Flammie

Flammie A Pirinen on github pages

Project maintained by flammie Hosted on GitHub Pages — Theme by mattgraham

Flammie lists: Low-Resource Languages in Natural Language Processing

an informal survey into meanings of the word ‘low-resource’ in context of NLP.

There’s been a few twitter and after-the-conference-beer-session debates about what low-resource means in our field, the definitions seem to vary greatly. I started this page to collect some citations tongue-in-cheek. The variance is of course caused by where you come from, if you only used to creating neural models of English with terabytes of data then it is understandable that you call few gigabytes low amount of resources.

This is not a scientific meta-study, I just make notes to self while reading papers that I see on twitter and at conferences. This is actually a link list, much better than zotero or such stuff. No offence is intended to authors of the papers. (But seriously, if your title has Low-Resource in it and the paper is about English, German, French and Hindi, some pointing and ha ha! type of offence may be implicit)

Ok, I know that many papers do explain that it’s um, actually a low resourced domain or noisy data set, but that’s also one of the points that causes the inflation of realistic low-resource scenarios: where a language actually does not have data and probably cannot have, e.g. having mainly L2 speaker community of few thousand people with underspecified orthographic standards and norms.

A Little Annotation does a Lot of Good: A Study in Bootstrapping Low-resource

Named Entity Recognizers

Found at: https://arxiv.org/abs/1908.08983
Title: no mention of languages
Abstract: no mention of languages
First mention of language: …

Spanish, Dutch, German, Hindi and Indonesian.

I guess Hindi is slightly more noisy than European languages and Indonesian even bit less resourceful, but probably in top… 50 biggest?

Pushing the Limits of Low-Resource Morphological Inflection

Found at: https://www.aclweb.org/anthology/D19-1091.pdf
Title: no mention of languages
Abstract: no mention of languages
First mention of languages: last paragraph of first page (the actual reference to languages is probably “SIGMORPHON shared task” so it’s kind of ok to leave langauges out in that context?)

Encouraging examples are the Yupik morphological analyzer (Schwartz et al., 2019) and the Inuktitut educational tools

SIGMORPHON task ok, Yupik good :-)

WMT shared task on low-resource…

Found at: http://www.statmt.org/wmt19/parallel-corpus-filtering.html

a very noisy 40.6 million-word (English token count) Nepali-English corpus and a 59.6 million-word Sinhala-English corpus

I mean yeah, Nepali and Sinhala could be considered lower resource but when you have tens of millions of words it becomes more debatable, ok it’s more about noisy data than low resource, but it is actually better than taking small sample from large data that is not noisy, since noisiness is one common feature in realistic low resource scenario.

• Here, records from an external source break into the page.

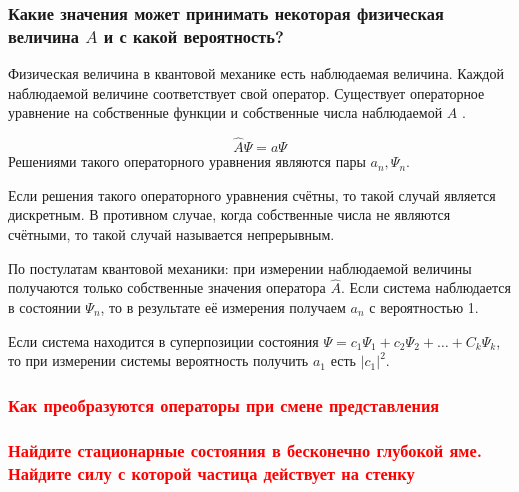 \subsubsection{Какие значения может принимать некоторая физическая величина $A$ и с какой вероятность?
}


Физическая величина в квантовой механике есть наблюдаемая величина. Каждой наблюдаемой величине соответствует свой оператор. Существует операторное уравнение на собственные функции и собственные числа наблюдаемой $A$ .

$$\hat{A}\Psi=a\Psi$$
Решениями такого операторного уравнения являются пары $a_n,\Psi_n$. 

Если решения такого операторного уравнения счётны, то такой случай является дискретным. В противном случае, когда собственные числа не являются счётными, то такой случай называется непрерывным.

По постулатам квантовой механики: при измерении наблюдаемой величины получаются только собственные значения оператора $\hat{A}$. Если система наблюдается в состоянии $\Psi_n$,  то в результате её измерения получаем $a_n$ с вероятностью 1.

Если система находится в суперпозиции состояния $\Psi=c_1\Psi_1+c_2\Psi_2+\dots+C_k\Psi_k$, то при измерении системы вероятность получить $a_1$ есть $|c_1|^2$.

\subsubsection{\textcolor{red} {Как преобразуются операторы при смене представления} }

\subsubsection{\textcolor{red} {Найдите стационарные состояния в бесконечно глубокой яме. Найдите силу с
которой частица действует на стенку} }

WMT shared task for very low resources:

Found at: http://www.statmt.org/wmt20/unsup_and_very_low_res/

We now propose a third edition on UMT, which aims at a more realistic scenario, German to Upper Sorbian (and Upper Sorbian to German) translation. Upper Sorbian is a minority language of Germany that is in the Slavic language family (e.g., related to Lower Sorbian, Czech and Polish), and we provide here most of the digital data that is available, as far as we know.

We allow the use of all German and Upper Sorbian data released for WMT, including the 60000 sentence parallel German/Upper Sorbian training corpus. Other WMT 2020 data for other languages may be used. Upper Sorbian is a Slavic language which is related to Czech, so the German/Czech parallel data below may be of particular interest for building multilingual systems. Thank you to the Opus project for the German/Czech parallel data.

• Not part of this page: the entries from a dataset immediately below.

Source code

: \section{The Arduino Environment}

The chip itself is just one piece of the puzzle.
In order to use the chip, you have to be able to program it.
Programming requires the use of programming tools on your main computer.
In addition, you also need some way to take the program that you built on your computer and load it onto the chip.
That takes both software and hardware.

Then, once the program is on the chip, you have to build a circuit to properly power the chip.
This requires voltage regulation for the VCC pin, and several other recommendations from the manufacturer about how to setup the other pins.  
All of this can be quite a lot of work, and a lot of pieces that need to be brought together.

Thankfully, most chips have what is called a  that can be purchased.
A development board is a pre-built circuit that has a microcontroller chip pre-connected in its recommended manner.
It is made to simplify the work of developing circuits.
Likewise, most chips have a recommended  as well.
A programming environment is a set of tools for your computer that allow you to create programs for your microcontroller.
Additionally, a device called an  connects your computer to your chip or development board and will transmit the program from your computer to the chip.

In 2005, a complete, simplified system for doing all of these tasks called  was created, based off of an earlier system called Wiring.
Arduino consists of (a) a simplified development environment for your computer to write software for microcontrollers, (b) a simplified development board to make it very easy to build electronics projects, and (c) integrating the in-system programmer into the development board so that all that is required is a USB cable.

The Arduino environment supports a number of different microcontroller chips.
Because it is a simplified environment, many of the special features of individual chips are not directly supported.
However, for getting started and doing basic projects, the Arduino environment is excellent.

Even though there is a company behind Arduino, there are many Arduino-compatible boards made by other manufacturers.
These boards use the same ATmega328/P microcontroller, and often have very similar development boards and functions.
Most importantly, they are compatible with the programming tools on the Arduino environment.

Extremely low-resource neural machine translation for Asian languages

Found at: https://link.springer.com/article/10.1007/s10590-020-09258-6
Title: no mention of languages
Abstract: English and four Asian languages
First mention of language: unnamed four Asian languages in abstract and background, the languages are not actually named before section 4.1.1 (unnumbered sections in Machine Translation) Experimental Setup, Dataset, Parallel Corpus

The parallel training, validation, and test sets were extracted from the Asian Language Treebank (ALT) corpus (Riza et al. 2016).Footnote3 We focus on four Asian languages, i.e., Japanese, Lao, Malay, and Vietnamese, aligned to English, leading to eight translation directions. The ALT corpus comprises a total of 20, 106 sentences initially taken from the English Wikinews and translated into the other languages.

Notably, the size of 20k parallel sentences is small, though it is probably not the only resource one can find in Japanese, Vietnamese, Malay or Lao?

MT4All shared task “underresourced languages”

found at https://sigul-2022.ilc.cnr.it/mt4all-shared-task/:

Every subtask is a combination of under-resourced (or moderately under-resourced) language pairs and domain, except for #3, in which only the domain may be considered under-resourced.

Unsupervised translation from English to Ukrainian, Georgian and Kazakh in the Legal domain.

Unsupervised translation from English to Finnish, Latvian, and Norwegian Bokmål in the Financial domain.

Unsupervised translation from English to German, Norwegian Bokmål, and Spanish in the Customer support domain.

The native languages in Europe definitely have resources, Georgian and Kazakh too, so it is mainly a low-resource domains?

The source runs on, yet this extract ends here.